Chemicals industry employers, unions urge climate change rethink
9 Oct 2008
Brussels - The European Chemical Employers Group, ECEG and trade union body the European Mining, Chemical and Energy Federation (EMCEF) have called on the European Commission to look again at its proposals to tackle climate change. The new proposals are phase 3 of the European Union’s Emissions Trading Scheme (EU ETS). In their present state they will increase costs to businesses by between 10 and 35%.
In a joint statement, the two groups urged the Commission to focus on the competitiveness of energy intensive industries, including the chemical industry, and particularly the employment situation. They warned that if current proposals become law, there could be major dis-investment in Europe.
The ECEG/EMCEF statement pointed out that the Commission proposal attacks small businesses without significant environmental benefit, could cause some companies to move to regions of the world not covered by ETS - generating carbon emissions elsewhere and fails to take into account global competitiveness.

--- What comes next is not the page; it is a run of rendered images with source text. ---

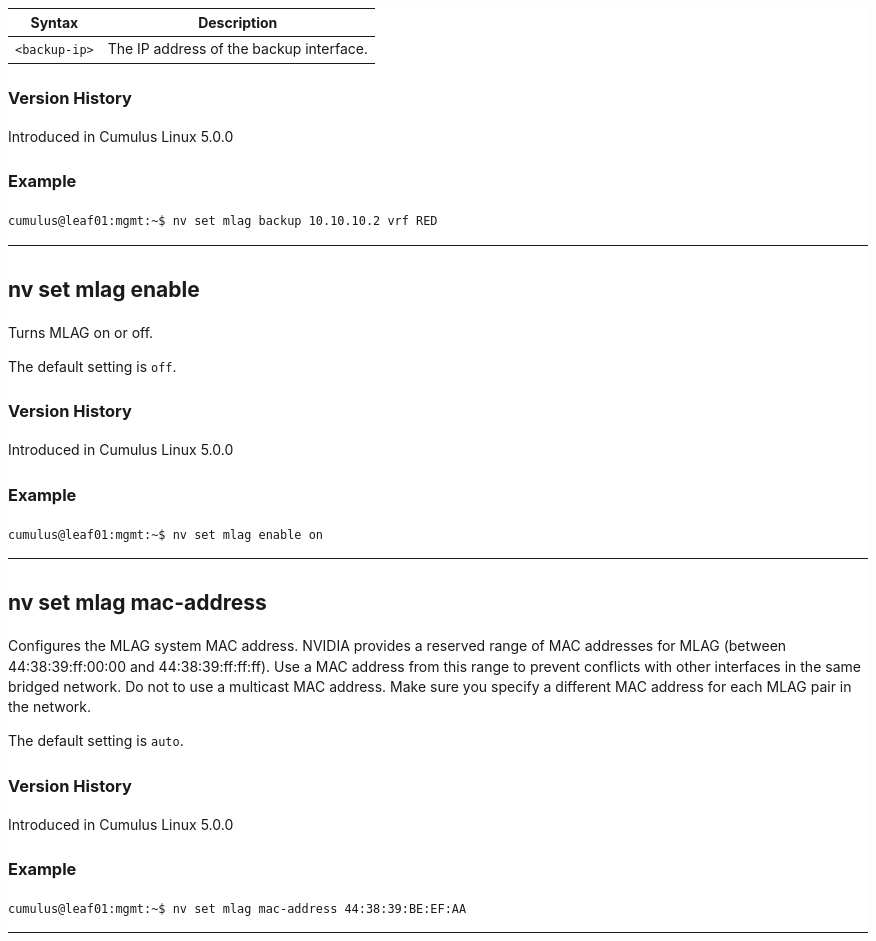 | Syntax |  Description   |
| ---------  | -------------- |
| `<backup-ip>` |  The IP address of the backup interface.|

### Version History

Introduced in Cumulus Linux 5.0.0

### Example

```
cumulus@leaf01:mgmt:~$ nv set mlag backup 10.10.10.2 vrf RED
```

- - -

## nv set mlag enable

Turns MLAG on or off.

The default setting is `off`.

### Version History

Introduced in Cumulus Linux 5.0.0

### Example

```
cumulus@leaf01:mgmt:~$ nv set mlag enable on
```

- - -

## nv set mlag mac-address

Configures the MLAG system MAC address. NVIDIA provides a reserved range of MAC addresses for MLAG (between 44:38:39:ff:00:00 and 44:38:39:ff:ff:ff). Use a MAC address from this range to prevent conflicts with other interfaces in the same bridged network. Do not to use a multicast MAC address. Make sure you specify a different MAC address for each MLAG pair in the network.

The default setting is `auto`.

### Version History

Introduced in Cumulus Linux 5.0.0

### Example

```
cumulus@leaf01:mgmt:~$ nv set mlag mac-address 44:38:39:BE:EF:AA
```

- - -
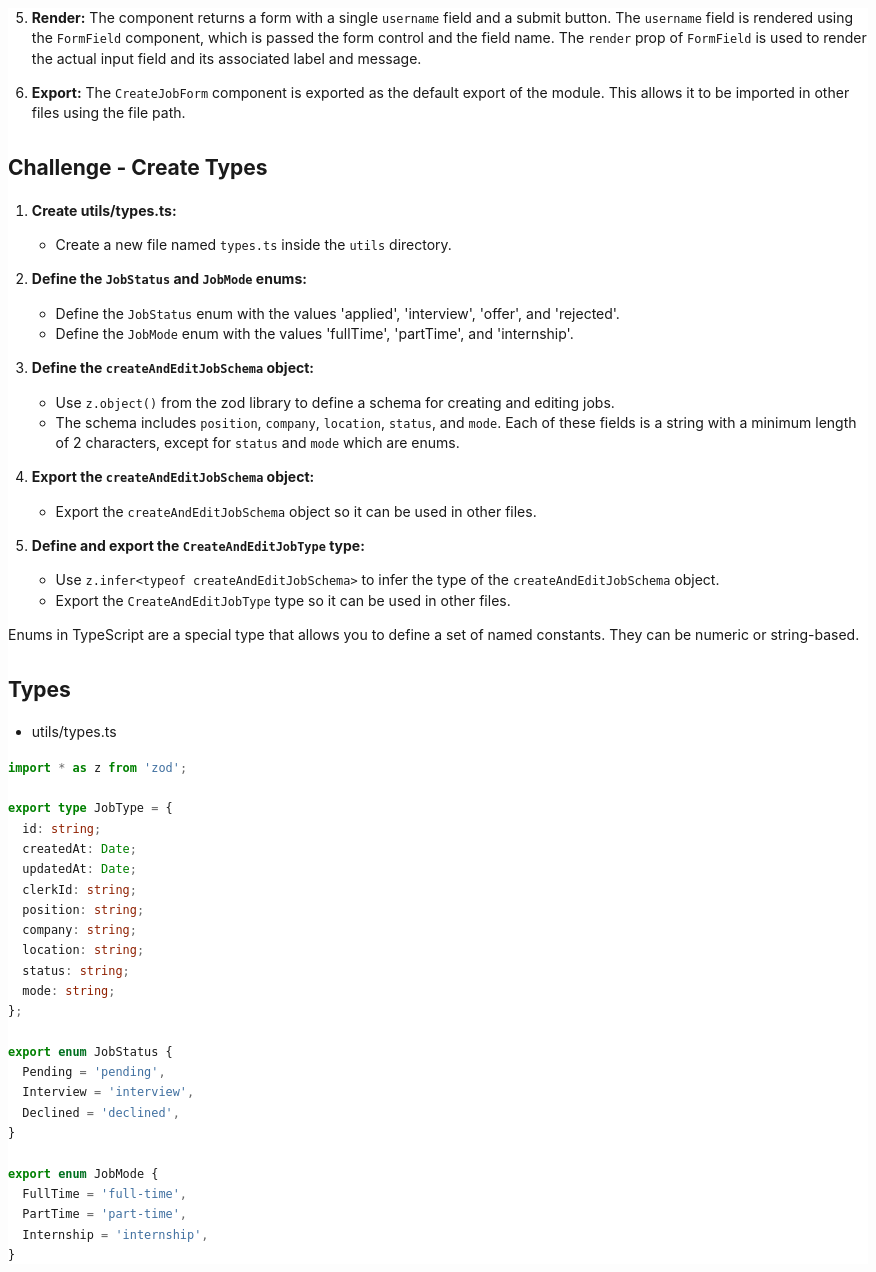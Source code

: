 5. **Render:** The component returns a form with a single `username` field and a submit button. The `username` field is rendered using the `FormField` component, which is passed the form control and the field name. The `render` prop of `FormField` is used to render the actual input field and its associated label and message.

6. **Export:** The `CreateJobForm` component is exported as the default export of the module. This allows it to be imported in other files using the file path.

## Challenge - Create Types

1. **Create utils/types.ts:**

   - Create a new file named `types.ts` inside the `utils` directory.

2. **Define the `JobStatus` and `JobMode` enums:**

   - Define the `JobStatus` enum with the values 'applied', 'interview', 'offer', and 'rejected'.
   - Define the `JobMode` enum with the values 'fullTime', 'partTime', and 'internship'.

3. **Define the `createAndEditJobSchema` object:**

   - Use `z.object()` from the zod library to define a schema for creating and editing jobs.
   - The schema includes `position`, `company`, `location`, `status`, and `mode`. Each of these fields is a string with a minimum length of 2 characters, except for `status` and `mode` which are enums.

4. **Export the `createAndEditJobSchema` object:**

   - Export the `createAndEditJobSchema` object so it can be used in other files.

5. **Define and export the `CreateAndEditJobType` type:**
   - Use `z.infer<typeof createAndEditJobSchema>` to infer the type of the `createAndEditJobSchema` object.
   - Export the `CreateAndEditJobType` type so it can be used in other files.

Enums in TypeScript are a special type that allows you to define a set of named constants. They can be numeric or string-based.

## Types

- utils/types.ts

```ts
import * as z from 'zod';

export type JobType = {
  id: string;
  createdAt: Date;
  updatedAt: Date;
  clerkId: string;
  position: string;
  company: string;
  location: string;
  status: string;
  mode: string;
};

export enum JobStatus {
  Pending = 'pending',
  Interview = 'interview',
  Declined = 'declined',
}

export enum JobMode {
  FullTime = 'full-time',
  PartTime = 'part-time',
  Internship = 'internship',
}
```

“I am fully behind the fight against global climate change, but unless the chemical sector and all manufacturing industries are able to use benchmarking rather than the current auctioning proposals on allocations, I fear the loss of many thousands of jobs and little environmental progress," said Reinhard Reibsch, general secretary of EMCEF.
Chairman of the ECEG Simon Marsh, meanwhile, urged the European Parliament and Council to modify the Commission’s plans “everyone should unite in tackling climate change but causing industry to leave Europe would not lead to the low carbon world we all seek”.